If a CR character appears in the literal content, the pretoken is rejected.

Attributes

represented bytes: the sequence of Unicode scalar values of the characters in the pretoken's literal content

suffix: copied

Raw C-string literal

Fine-grained token kind produced: RawCStringLiteral

If a CR character appears in the literal content, the pretoken is rejected.

Attributes

represented bytes: the UTF-8 encoding of the pretoken's literal content

suffix: copied

If any of the resulting represented bytes have value 0, the pretoken is rejected.

`IntegerDecimalLiteral`

Fine-grained token kind produced: IntegerLiteral

The pretoken is rejected if (and only if) its digits attribute consists entirely of _ characters.

Attributes

base: decimal

digits: copied

suffix: copied

Note: in particular, an IntegerDecimalLiteral whose digits is empty is rejected.

`IntegerHexadecimalLiteral`

Fine-grained token kind produced: IntegerLiteral

The pretoken is rejected if (and only if) its digits attribute consists entirely of _ characters.

Attributes

base: hexadecimal

digits: copied

suffix: copied

Note: in particular, an IntegerHexadecimalLiteral whose digits is empty is rejected.

`IntegerOctalLiteral`

Fine-grained token kind produced: IntegerLiteral

The pretoken is rejected if (and only if):

its digits attribute consists entirely of _ characters; or
its digits attribute contains any character other than 0, 1, 2, 3, 4, 5, 6, 7, or _.

Attributes

base: octal

digits: copied

suffix: copied

Note: in particular, an IntegerOctalLiteral whose digits is empty is rejected.

`IntegerBinaryLiteral`

Fine-grained token kind produced: IntegerLiteral

The pretoken is rejected if (and only if):

its digits attribute consists entirely of _ characters; or
its digits attribute contains any character other than 0, 1, or _.

Attributes

base: binary

digits: copied

suffix: copied

Note: in particular, an IntegerBinaryLiteral whose digits is empty is rejected.

`FloatLiteral`

Fine-grained token kind produced: FloatLiteral

The pretoken is rejected if (and only if)

its has base attribute is true; or
its exponent digits attribute is a character sequence which consists entirely of _ characters.

Attributes

body: copied

suffix: copied

Note: in particular, a FloatLiteral whose exponent digits is empty is rejected.

Rationale for this model

Pretokenising

The main difference between the model described in this document and the way the Reference (as of Rust 1.85) describes lexing is the split into pretokenisation and reprocessing.

There are a number of forms which are errors at lexing time, even though in principle they could be analysed as multiple tokens.

Examples include

the rfc3101 "reserved prefixes" (in Rust 2021 and newer): k#abc, f"...", or f'...'.
the variants of numeric literals reserved in rfc0879, eg 0x1.2 or 0b123
adjacent-lifetime-like forms such as 'ab'c
stringlike literals with a single _ as a suffix
byte or C strings with unacceptable contents that would be accepted in plain strings, eg b"€", b"\u{00a0}", or c"\x00"

The Reference tries to account for some of these cases by adding rules which match the forms that cause errors, while keeping the forms matched by those rules disjoint from the forms matched by the non-error-causing rules.

The resulting rules for reserved prefixes and numeric literals are quite complicated (and still have mistakes).
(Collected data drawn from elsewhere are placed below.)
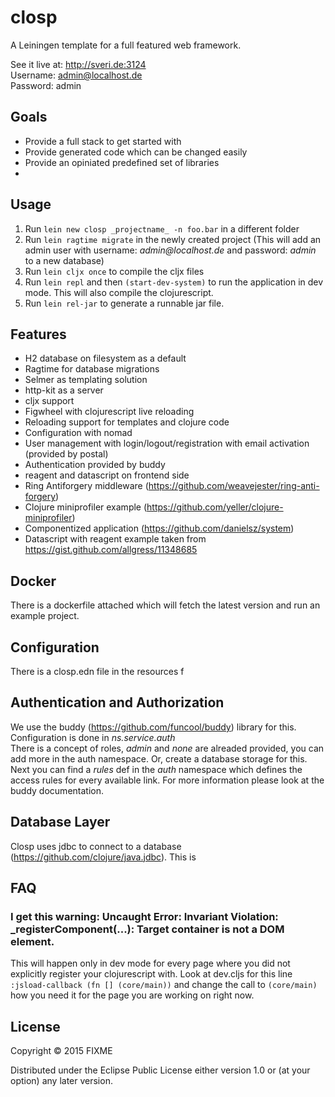 # closp

A Leiningen template for a full featured web framework.
  
See it live at: http://sveri.de:3124  
Username: admin@localhost.de  
Password: admin  

## Goals
* Provide a full stack to get started with
* Provide generated code which can be changed easily
* Provide an opiniated predefined set of libraries
* 

## Usage

1. Run `lein new closp _projectname_ -n foo.bar` in a different folder
2. Run `lein ragtime migrate` in the newly created project (This will add an admin user with username: 
_admin@localhost.de_ and password: _admin_ to a new database)
3. Run `lein cljx once` to compile the cljx files
4. Run `lein repl` and then `(start-dev-system)` to run the application in dev mode. 
This will also compile the clojurescript.
5. Run `lein rel-jar` to generate a runnable jar file.

## Features
* H2 database on filesystem as a default
* Ragtime for database migrations
* Selmer as templating solution
* http-kit as a server
* cljx support
* Figwheel with clojurescript live reloading
* Reloading support for templates and clojure code
* Configuration with nomad
* User management with login/logout/registration with email activation (provided by postal)
* Authentication provided by buddy
* reagent and datascript on frontend side
* Ring Antiforgery middleware (https://github.com/weavejester/ring-anti-forgery)
* Clojure miniprofiler example (https://github.com/yeller/clojure-miniprofiler)
* Componentized application (https://github.com/danielsz/system)
* Datascript with reagent example taken from https://gist.github.com/allgress/11348685

## Docker

There is a dockerfile attached which will fetch the latest version and run an example project.

## Configuration

There is a closp.edn file in the resources f

## Authentication and Authorization

We use the buddy (<https://github.com/funcool/buddy>) library for this.  
Configuration is done in _ns.service.auth_  
There is a concept of roles, _admin_ and _none_ are alreaded provided, you can add more in the auth namespace.
Or, create a database storage for this.  
Next you can find a _rules_ def in the _auth_ namespace which defines the access rules for every available link. For
more information please look at the buddy documentation.

## Database Layer

Closp uses jdbc to connect to a database (<https://github.com/clojure/java.jdbc>). This is 

## FAQ
### I get this warning: Uncaught Error: Invariant Violation: _registerComponent(...): Target container is not a DOM element.

This will happen only in dev mode for every page where you did not explicitly register your clojurescript with.
Look at dev.cljs for this line `:jsload-callback (fn [] (core/main))` and change the call to `(core/main)` how you
need it for the page you are working on right now.
 

## License

Copyright © 2015 FIXME

Distributed under the Eclipse Public License either version 1.0 or (at
your option) any later version.
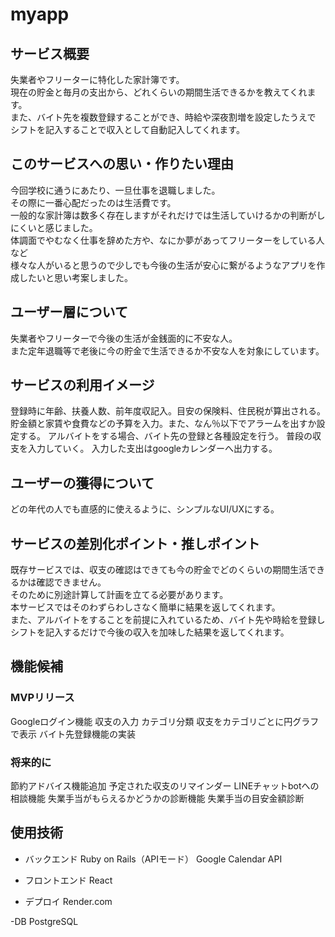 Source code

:# myapp
## サービス概要
失業者やフリーターに特化した家計簿です。  
現在の貯金と毎月の支出から、どれくらいの期間生活できるかを教えてくれます。  
また、バイト先を複数登録することができ、時給や深夜割増を設定したうえで  
シフトを記入することで収入として自動記入してくれます。  

## このサービスへの思い・作りたい理由
今回学校に通うにあたり、一旦仕事を退職しました。  
その際に一番心配だったのは生活費です。  
一般的な家計簿は数多く存在しますがそれだけでは生活していけるかの判断がしにくいと感じました。  
体調面でやむなく仕事を辞めた方や、なにか夢があってフリーターをしている人など  
様々な人がいると思うので少しでも今後の生活が安心に繋がるようなアプリを作成したいと思い考案しました。  

## ユーザー層について
失業者やフリーターで今後の生活が金銭面的に不安な人。  
また定年退職等で老後に今の貯金で生活できるか不安な人を対象にしています。  

## サービスの利用イメージ
登録時に年齢、扶養人数、前年度収記入。目安の保険料、住民税が算出される。
貯金額と家賃や食費などの予算を入力。また、なん％以下でアラームを出すか設定する。
アルバイトをする場合、バイト先の登録と各種設定を行う。
普段の収支を入力していく。
入力した支出はgoogleカレンダーへ出力する。

## ユーザーの獲得について
どの年代の人でも直感的に使えるように、シンプルなUI/UXにする。

## サービスの差別化ポイント・推しポイント
既存サービスでは、収支の確認はできても今の貯金でどのくらいの期間生活できるかは確認できません。  
そのために別途計算して計画を立てる必要があります。  
本サービスではそのわずらわしさなく簡単に結果を返してくれます。  
また、アルバイトをすることを前提に入れているため、バイト先や時給を登録し  
シフトを記入するだけで今後の収入を加味した結果を返してくれます。  

## 機能候補
### MVPリリース
Googleログイン機能
収支の入力
カテゴリ分類
収支をカテゴリごとに円グラフで表示
バイト先登録機能の実装


### 将来的に
節約アドバイス機能追加
予定された収支のリマインダー
LINEチャットbotへの相談機能
失業手当がもらえるかどうかの診断機能
失業手当の目安金額診断

## 使用技術
- バックエンド
Ruby on Rails（APIモード）
Google Calendar API

- フロントエンド
React

- デプロイ
Render.com

-DB
PostgreSQL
Rules of this sort haven't been attempted for stringlike literals.

The rules are simpler in a model with a 'pretokenising' step which can match a form such as c"\x00" (preventing it being matched as c followed by "\x00"), leaving it to a later stage to decide whether it's a valid token or a lexing-time error.

This separation also gives us a natural way to lex doc and non-doc comments uniformly, and inspect their contents later to make the distinction, rather than trying to write non-overlapping lexer rules as the Reference does.

Lookahead

The model described in this document uses one-character lookahead (beyond the token which will be matched) in the prelexing step, in two cases:

the lifetime-or-label rule, to prevent 'ab'c' being analysed as 'ab followed by 'c (and similarly for the raw-lifetime-or-label rule)
the rule for float literals ending in ., to make sure that 1.a is analysed as 1 . a rather than 1. a

I think some kind of lookahead is unavoidable in these cases.

I think the lookahead could be done after prelexing instead, by adding a pass that could reject pretokens or join them together, but I think that would be less clear. (In particular, the float rule would end up using a list of pretoken kinds that start with an identifier character, which seems worse than just looking for such a character.)

Constraints and imperative code

There are two kinds of token which are hard to deal with using a "regular" lexer: raw-string literals (where the number of # characters need to match), and block comments (where the /* and */ delimiters need to be balanced).

Raw-string literals can in principle fit into a regular language because there's a limit of 255 # symbols, but it seems hard to do anything useful with that.

Nested comments can in principle be described using non-regular rules (as the Reference does).

The model described in this document deals with these cases by allowing rules to define constraints beyond the simple pattern match, effectively intervening in the "find the longest match" part of pattern matching.

The constraint for raw strings is simple, but the one for block comments has ended up using imperative code, which doesn't seem very satisfactory. See Defining the block-comment constraint.

Producing tokens with attributes

This model makes the lexing process responsible for a certain amount of 'interpretation' of the tokens, rather than simply describing how the input source is sliced up and assigning a 'kind' to each resulting token.

The main motivation for this is to deal with stringlike literals: it means we don't need to separate the description of the result of "unescaping" strings from the description of which strings contain well-formed escapes.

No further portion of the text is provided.